La seguridad de los clientes preocupa también a los vendedores. “Estamos cansados de que la gente no llegue al mercado por la inseguridad”, dice Patricia Garzón. El sábado que estuve en el patio de comidas en el Central, Paulina Lema envió una nota de voz a un contacto en la Policía pidiendo que una unidad revisara los alrededores del mercado porque le avisaron que estaban tratando de robar.
Pero más allá de eso, el Central es un mercado ejemplar. Es un sitio bien distribuido, con sus puestos bien cuidados y limpios. Sus vendedoras usan uniformes antifluidos, mascarillas y desinfectan las mesas después de que cada grupo de comensales se levanta. Patricia Garzón dice que ellas pueden hacer todo lo que puedan para garantizar las medidas de bioseguridad, la inocuidad de los productos y la seguridad de los clientes dentro de dentro del mercado, pero lo que pasa afuera es responsabilidad de las agencias municipales. Está claro que ellas han hecho ya su parte.
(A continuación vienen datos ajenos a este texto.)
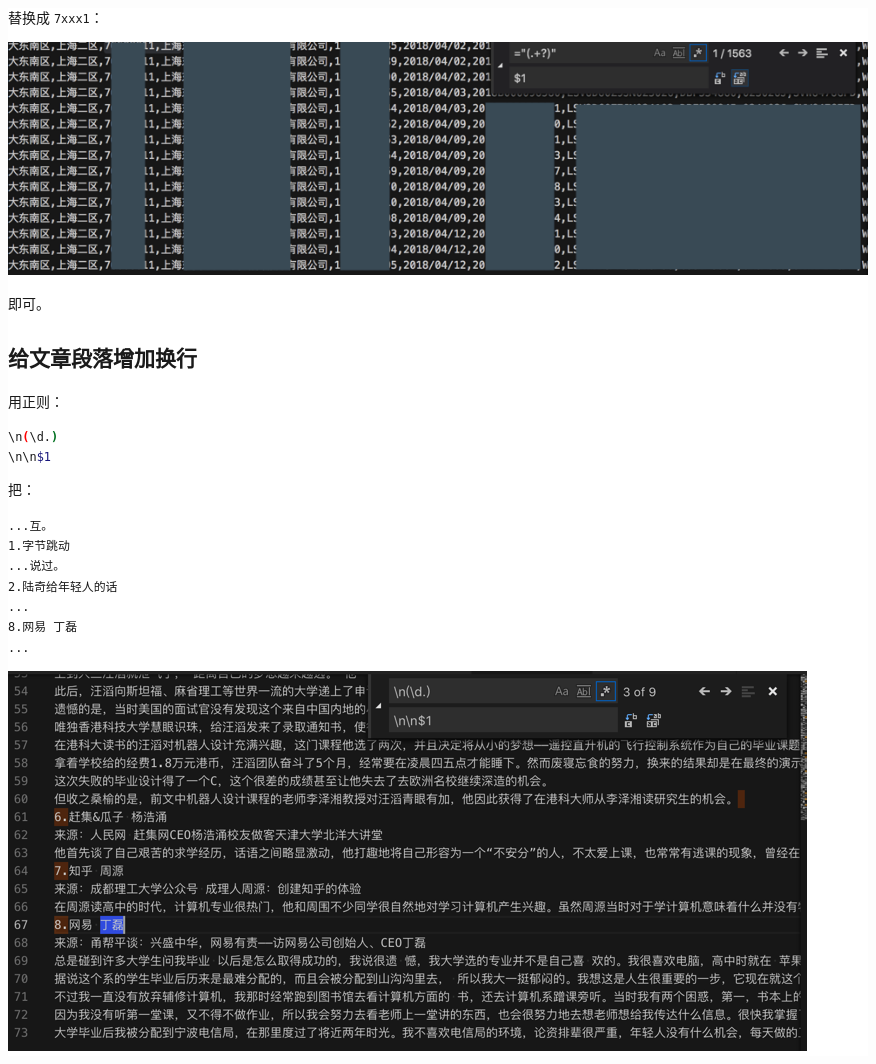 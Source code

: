 替换成 `7xxx1`：

![vscode_remove_eaqual_quote_after](../../../assets/img/vscode_remove_eaqual_quote_after.png)

即可。

## 给文章段落增加换行

用正则：

```bash
\n(\d.)
\n\n$1
```

把：

```bash
...互。
1.字节跳动
...说过。
2.陆奇给年轻人的话
...
8.网易 丁磊
...
```

![vscode_para_no_newline_before](../../../assets/img/vscode_para_no_newline_before.png)
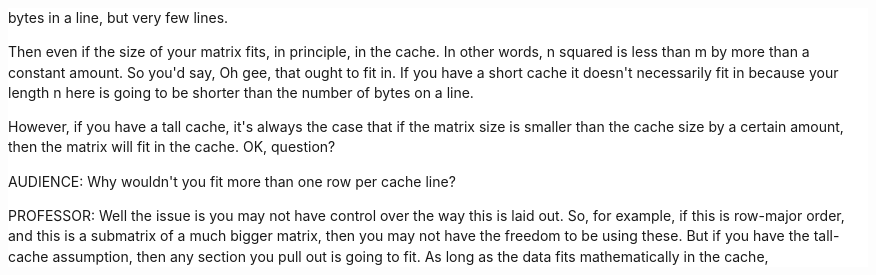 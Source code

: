   <span m='592420'>bytes</span> <span m='592770'>in</span> <span m='592830'>a</span>
  <span m='592890'>line,</span> <span m='593400'>but</span> <span m='593580'>very</span>
  <span m='593910'>few</span> <span m='594170'>lines.</span> </p><p><span m='595560'>Then</span>
  <span m='595840'>even</span> <span m='596250'>if</span> <span m='599350'>the</span>
  <span m='599700'>size</span> <span m='600180'>of</span> <span m='600280'>your</span>
  <span m='600420'>matrix</span> <span m='601170'>fits,</span> <span m='601870'>in</span>
  <span m='602090'>principle,</span> <span m='602820'>in</span> <span m='603060'>the</span>
  <span m='603180'>cache.</span> <span m='604460'>In</span> <span m='604940'>other</span>
  <span m='605070'>words,</span> <span m='605350'>n</span> <span m='605560'>squared</span>
  <span m='606000'>is</span> <span m='606190'>less</span> <span m='606470'>than</span>
  <span m='606660'>m</span> <span m='607160'>by</span> <span m='607500'>more</span>
  <span m='607780'>than</span> <span m='607920'>a</span> <span m='608010'>constant</span>
  <span m='608470'>amount.</span> <span m='609270'>So</span> <span m='609390'>you'd</span>
  <span m='609480'>say,</span> <span m='609670'>Oh gee,</span> <span m='610090'>that</span>
  <span m='610290'>ought</span> <span m='610450'>to</span> <span m='610500'>fit</span>
  <span m='610760'>in.</span> <span m='611620'>If</span> <span m='611740'>you</span>
  <span m='611840'>have</span> <span m='611930'>a</span> <span m='612020'>short</span>
  <span m='612390'>cache</span> <span m='613200'>it</span> <span m='613320'>doesn't</span>
  <span m='613610'>necessarily</span> <span m='614300'>fit</span> <span m='614520'>in</span>
  <span m='615750'>because</span> <span m='616810'>your</span> <span m='617270'>length</span>
  <span m='617620'>n</span> <span m='617870'>here</span> <span m='618210'>is</span>
  <span m='618330'>going</span> <span m='618410'>to</span> <span m='618500'>be</span>
  <span m='618620'>shorter</span> <span m='619690'>than</span> <span m='620450'>the</span>
  <span m='620870'>number</span> <span m='621200'>of</span> <span m='621260'>bytes</span>
  <span m='621630'>on</span> <span m='621710'>a</span> <span m='621790'>line.</span>
  </p><p><span m='623220'>However,</span> <span m='623420'>if</span> <span m='623540'>you</span>
  <span m='623660'>have</span> <span m='623820'>a</span> <span m='623980'>tall</span>
  <span m='624430'>cache,</span> <span m='624930'>it's</span> <span m='625110'>always</span>
  <span m='625600'>the</span> <span m='625700'>case</span> <span m='626200'>that</span>
  <span m='632150'>if</span> <span m='632310'>the</span> <span m='632460'>matrix</span>
  <span m='633400'>size</span> <span m='634560'>is</span> <span m='634680'>smaller</span>
  <span m='635100'>than</span> <span m='635250'>the</span> <span m='635400'>cache</span>
  <span m='635720'>size</span> <span m='636970'>by</span> <span m='637190'>a</span>
  <span m='637240'>certain</span> <span m='637520'>amount,</span> <span m='638200'>then</span>
  <span m='638550'>the</span> <span m='638660'>matrix</span> <span m='639170'>will</span>
  <span m='639360'>fit</span> <span m='639710'>in</span> <span m='639890'>the</span>
  <span m='639990'>cache.</span> <span m='641830'>OK,</span> <span m='642270'>question?</span>
  </p><p><span m='642665'>AUDIENCE:</span> <span m='643060'>Why wouldn't</span> <span
  m='643557'>you fit</span> <span m='644551'>more than</span> <span m='645048'>one
  row</span> <span m='645545'>per cache</span> <span m='646042'>line?</span> </p><p><span
  m='647036'>PROFESSOR:</span> <span m='647540'>Well</span> <span m='647810'>the</span>
  <span m='648080'>issue is</span> <span m='648290'>you</span> <span m='648550'>may</span>
  <span m='648680'>not</span> <span m='648890'>have</span> <span m='649090'>control</span>
  <span m='649600'>over</span> <span m='649750'>the</span> <span m='649820'>way</span>
  <span m='649990'>this</span> <span m='650190'>is</span> <span m='650320'>laid</span>
  <span m='650580'>out.</span> <span m='651770'>So,</span> <span m='651970'>for</span>
  <span m='652160'>example,</span> <span m='652500'>if</span> <span m='652590'>this</span>
  <span m='652750'>is</span> <span m='652870'>row-major</span> <span m='653460'>order,</span>
  <span m='654940'>and</span> <span m='655120'>this</span> <span m='655280'>is</span>
  <span m='655430'>a</span> <span m='655490'>submatrix</span> <span m='656310'>of</span>
  <span m='656430'>a</span> <span m='656480'>much</span> <span m='656740'>bigger</span>
  <span m='657090'>matrix,</span> <span m='658910'>then</span> <span m='659450'>you</span>
  <span m='659580'>may</span> <span m='659710'>not</span> <span m='659960'>have</span>
  <span m='660280'>the</span> <span m='660370'>freedom</span> <span m='660750'>to</span>
  <span m='660850'>be</span> <span m='661020'>using</span> <span m='661400'>these.</span>
  <span m='663020'>But</span> <span m='663200'>if</span> <span m='663380'>you</span>
  <span m='663480'>have</span> <span m='663590'>the</span> <span m='663700'>tall-cache</span>
  <span m='664400'>assumption,</span> <span m='664830'>then</span> <span m='665260'>any</span>
  <span m='665890'>section</span> <span m='666540'>you</span> <span m='666670'>pull</span>
  <span m='667010'>out</span> <span m='667330'>is</span> <span m='667500'>going</span>
  <span m='667640'>to</span> <span m='667690'>fit.</span> <span m='668130'>As</span>
  <span m='668260'>long</span> <span m='668530'>as</span> <span m='668640'>the</span>
  <span m='668750'>data</span> <span m='669790'>fits</span> <span m='671160'>mathematically</span>
  <span m='672150'>in</span> <span m='672270'>the</span> <span m='672360'>cache,</span> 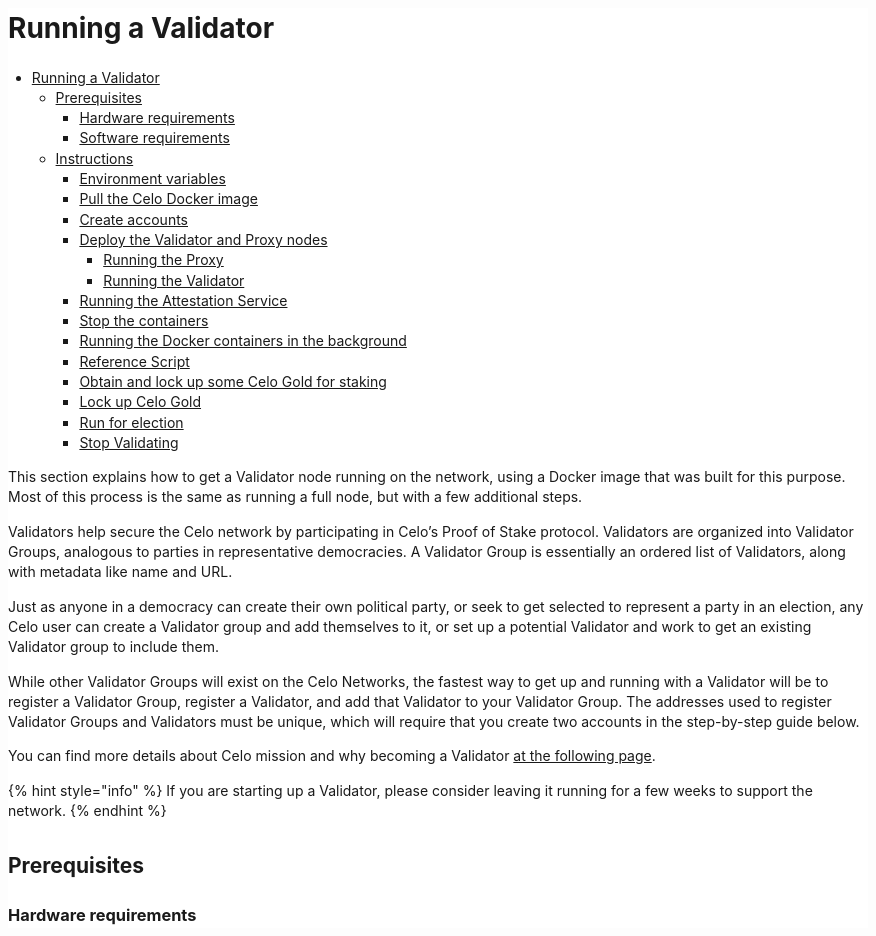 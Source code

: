 # Running a Validator

- [Running a Validator](#running-a-validator)
  - [Prerequisites](#prerequisites)
    - [Hardware requirements](#hardware-requirements)
    - [Software requirements](#software-requirements)
  - [Instructions](#instructions)
    - [Environment variables](#environment-variables)
    - [Pull the Celo Docker image](#pull-the-celo-docker-image)
    - [Create accounts](#create-accounts)
    - [Deploy the Validator and Proxy nodes](#deploy-the-validator-and-proxy-nodes)
      - [Running the Proxy](#running-the-proxy)
      - [Running the Validator](#running-the-validator)
    - [Running the Attestation Service](#running-the-attestation-service)
    - [Stop the containers](#stop-the-containers)
    - [Running the Docker containers in the background](#running-the-docker-containers-in-the-background)
    - [Reference Script](#reference-script)
    - [Obtain and lock up some Celo Gold for staking](#obtain-and-lock-up-some-celo-gold-for-staking)
    - [Lock up Celo Gold](#lock-up-celo-gold)
    - [Run for election](#run-for-election)
    - [Stop Validating](#stop-validating)

This section explains how to get a Validator node running on the network, using a Docker image that was built for this purpose. Most of this process is the same as running a full node, but with a few additional steps.

Validators help secure the Celo network by participating in Celo’s Proof of Stake protocol. Validators are organized into Validator Groups, analogous to parties in representative democracies. A Validator Group is essentially an ordered list of Validators, along with metadata like name and URL.

Just as anyone in a democracy can create their own political party, or seek to get selected to represent a party in an election, any Celo user can create a Validator group and add themselves to it, or set up a potential Validator and work to get an existing Validator group to include them.

While other Validator Groups will exist on the Celo Networks, the fastest way to get up and running with a Validator will be to register a Validator Group, register a Validator, and add that Validator to your Validator Group. The addresses used to register Validator Groups and Validators must be unique, which will require that you create two accounts in the step-by-step guide below.

You can find more details about Celo mission and why becoming a Validator [at the following page](https://medium.com/celohq/calling-all-chefs-become-a-celo-validator-c75d1c2909aa).

{% hint style="info" %}
If you are starting up a Validator, please consider leaving it running for a few weeks to support the network.
{% endhint %}

## Prerequisites

### Hardware requirements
En medio del olor a clorofila fresca, a frutas y (en algunas partes) a la sal del mar, que los define, los mercados quiteños, sus comerciantes y dirigentes siguen luchando por sobrevivir a la pandemia y adaptarse a los cambios que la emergencia sanitaria impuso. No lo lograrán solos: la participación de las autoridades y la implementación de cambios estructurales es indispensable. Juntos podrán aprovechar el potencial económico, social y comercial que estos espacios tienen para Quito.